Weekly Update:
So, I realize it has been a few weeks since I have posted a weekly update. Sorry about that. New habits are hard to establish sometimes, and I plain just forgot about it. But that is no reason to throw it all out, so here I am.
This week was a good week. The big issue was that I ran out of paper. I didn’t realize I was so close to being out because I thought I had some new paper somewhere. Turns out, nope, I didn’t. I was going to continue/restart my revision of Cipher with Holly Lisle’s How To Revise Your Novel (Affiliate link), but it involves printing out your manuscript and as I was about to add paper, well… Anyway, so I printed off the first 50 pages and have ordered paper, which I will get on Saturday of next week. So February is looking like it is NOT going to be revision week. I will continue with the website work.
Book Review:
The book I am reviewing this month is The Likeness by Tana French. I really need to reread it. It is gripping and intense. The story is a murder investigation through undercover work. The main character is a detective who, because her appearance is so strikingly similar to the victim’s, goes undercover as the victim, pretending that she is not really dead, so that the suspects might give themselves away and she can find out who killed her double.

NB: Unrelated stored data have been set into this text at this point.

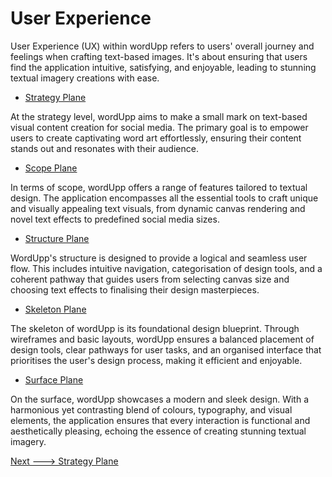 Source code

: # User Experience


User Experience (UX) within wordUpp refers to users' overall journey and feelings when crafting text-based images. It's about ensuring that users find the application intuitive, satisfying, and enjoyable, leading to stunning textual imagery creations with ease.


 


* [Strategy Plane](ux_strategy.md)

At the strategy level, wordUpp aims to make a small mark on text-based visual content creation for social media. The primary goal is to empower users to create captivating word art effortlessly, ensuring their content stands out and resonates with their audience.

* [Scope Plane](ux_scope.md)

In terms of scope, wordUpp offers a range of features tailored to textual design. The application encompasses all the essential tools to craft unique and visually appealing text visuals, from dynamic canvas rendering and novel text effects to predefined social media sizes.

* [Structure Plane](ux_structure.md)

WordUpp's structure is designed to provide a logical and seamless user flow. This includes intuitive navigation, categorisation of design tools, and a coherent pathway that guides users from selecting canvas size and choosing text effects to finalising their design masterpieces.

* [Skeleton Plane](ux_skeleton.md)

The skeleton of wordUpp is its foundational design blueprint. Through wireframes and basic layouts, wordUpp ensures a balanced placement of design tools, clear pathways for user tasks, and an organised interface that prioritises the user's design process, making it efficient and enjoyable.

* [Surface Plane](ux_surface.md)

On the surface, wordUpp showcases a modern and sleek design. With a harmonious yet contrasting blend of colours, typography, and visual elements, the application ensures that every interaction is functional and aesthetically pleasing, echoing the essence of creating stunning textual imagery.


 [Next ---> Strategy Plane](ux_strategy.md)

It has very believable training, and explores the nature of identity: how much is internal and how much is what our actions are. How memory plays into it. But it is not a literary novel; it is mainstream suspense. I was so engrossed in the story that it colored everything in my life, and I felt I was really there, even when I wasn’t reading. The description was realistic and yet totally alien to anything I’ve ever done. That combination was obsessive.
This is the second book in the Dublin Murder Squad series, but the books are only very loosely connected. There was one small event in this book that recalled the previous book, In the Woods, which is also a great novel (but which I don’t remember at all, unfortunately — I guess I need to reread that one, too!), but otherwise, the plots were completely different and unrelated.
The main thing I took from The Likeness is a deep questioning of who I am as a person, and how much of that depends on my actions, my beliefs, and my memories. Who are we really?
In Closing:
Have you explored questions of identity? Has a book ever made you question yourself? How do you continue to define and create your authentic self?